[[ Extracted information, beginning ]]

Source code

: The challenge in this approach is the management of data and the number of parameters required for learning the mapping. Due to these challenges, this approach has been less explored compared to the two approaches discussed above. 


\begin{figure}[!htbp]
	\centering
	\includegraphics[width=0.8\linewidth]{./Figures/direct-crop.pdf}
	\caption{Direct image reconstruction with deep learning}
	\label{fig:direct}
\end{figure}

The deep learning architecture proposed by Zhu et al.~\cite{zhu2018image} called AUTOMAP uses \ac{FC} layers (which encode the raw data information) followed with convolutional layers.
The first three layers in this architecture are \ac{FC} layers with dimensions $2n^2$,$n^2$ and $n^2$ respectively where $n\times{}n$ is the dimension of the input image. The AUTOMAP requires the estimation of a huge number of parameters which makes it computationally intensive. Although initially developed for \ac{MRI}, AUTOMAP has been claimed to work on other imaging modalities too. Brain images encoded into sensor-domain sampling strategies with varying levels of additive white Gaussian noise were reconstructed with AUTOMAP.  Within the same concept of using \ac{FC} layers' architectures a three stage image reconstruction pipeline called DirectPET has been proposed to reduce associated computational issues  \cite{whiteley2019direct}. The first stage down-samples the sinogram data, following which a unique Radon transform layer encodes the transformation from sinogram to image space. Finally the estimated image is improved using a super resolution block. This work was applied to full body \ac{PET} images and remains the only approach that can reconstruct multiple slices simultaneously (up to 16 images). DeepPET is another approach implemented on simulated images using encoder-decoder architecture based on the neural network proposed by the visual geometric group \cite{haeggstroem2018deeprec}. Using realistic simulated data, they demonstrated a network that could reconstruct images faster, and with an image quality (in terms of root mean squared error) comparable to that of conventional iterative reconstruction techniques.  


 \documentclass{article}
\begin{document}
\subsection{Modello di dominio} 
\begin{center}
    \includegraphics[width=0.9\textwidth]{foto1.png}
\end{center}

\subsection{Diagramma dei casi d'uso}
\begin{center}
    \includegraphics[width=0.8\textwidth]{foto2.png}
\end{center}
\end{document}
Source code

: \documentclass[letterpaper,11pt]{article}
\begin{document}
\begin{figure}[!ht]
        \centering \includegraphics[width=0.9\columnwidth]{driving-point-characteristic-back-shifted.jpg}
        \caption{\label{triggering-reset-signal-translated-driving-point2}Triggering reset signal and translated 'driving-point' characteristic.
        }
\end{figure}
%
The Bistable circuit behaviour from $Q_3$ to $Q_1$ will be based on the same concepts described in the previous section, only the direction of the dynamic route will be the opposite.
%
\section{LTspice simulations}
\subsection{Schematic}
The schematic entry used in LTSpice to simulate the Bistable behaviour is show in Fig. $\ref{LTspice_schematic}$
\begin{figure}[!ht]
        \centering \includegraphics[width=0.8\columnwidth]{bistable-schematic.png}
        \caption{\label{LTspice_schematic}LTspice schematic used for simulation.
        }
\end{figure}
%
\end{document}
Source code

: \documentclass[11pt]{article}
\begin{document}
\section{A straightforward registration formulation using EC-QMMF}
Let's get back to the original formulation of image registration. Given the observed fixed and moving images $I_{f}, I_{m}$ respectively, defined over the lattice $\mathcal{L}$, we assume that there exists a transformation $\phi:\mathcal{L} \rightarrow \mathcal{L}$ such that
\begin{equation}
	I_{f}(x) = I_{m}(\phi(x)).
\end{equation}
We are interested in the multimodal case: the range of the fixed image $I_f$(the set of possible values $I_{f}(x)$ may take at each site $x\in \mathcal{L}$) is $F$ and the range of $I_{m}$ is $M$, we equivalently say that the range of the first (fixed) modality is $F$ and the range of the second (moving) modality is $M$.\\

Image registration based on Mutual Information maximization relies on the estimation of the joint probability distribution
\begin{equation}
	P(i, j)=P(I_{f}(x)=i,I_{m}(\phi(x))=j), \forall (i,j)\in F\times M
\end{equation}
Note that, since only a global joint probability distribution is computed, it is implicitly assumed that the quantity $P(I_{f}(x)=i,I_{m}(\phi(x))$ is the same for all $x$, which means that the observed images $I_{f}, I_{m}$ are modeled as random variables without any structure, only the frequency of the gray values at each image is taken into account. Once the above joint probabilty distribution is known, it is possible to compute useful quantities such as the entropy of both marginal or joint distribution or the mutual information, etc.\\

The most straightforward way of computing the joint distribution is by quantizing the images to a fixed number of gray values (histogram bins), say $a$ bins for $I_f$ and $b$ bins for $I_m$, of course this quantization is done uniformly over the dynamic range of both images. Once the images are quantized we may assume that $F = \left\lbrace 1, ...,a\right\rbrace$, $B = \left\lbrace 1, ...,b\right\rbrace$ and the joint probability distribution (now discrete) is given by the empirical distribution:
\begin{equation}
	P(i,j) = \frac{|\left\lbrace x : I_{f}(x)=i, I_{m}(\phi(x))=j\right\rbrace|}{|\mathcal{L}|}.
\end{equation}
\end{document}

[[ Extracted information, end ]]

Exercise prompt: Pull from the data each line where the string "width" turns up.

Exercise output:
	\includegraphics[width=0.8\linewidth]{./Figures/direct-crop.pdf}
    \includegraphics[width=0.9\textwidth]{foto1.png}
    \includegraphics[width=0.8\textwidth]{foto2.png}
        \centering \includegraphics[width=0.9\columnwidth]{driving-point-characteristic-back-shifted.jpg}
        \centering \includegraphics[width=0.8\columnwidth]{bistable-schematic.png}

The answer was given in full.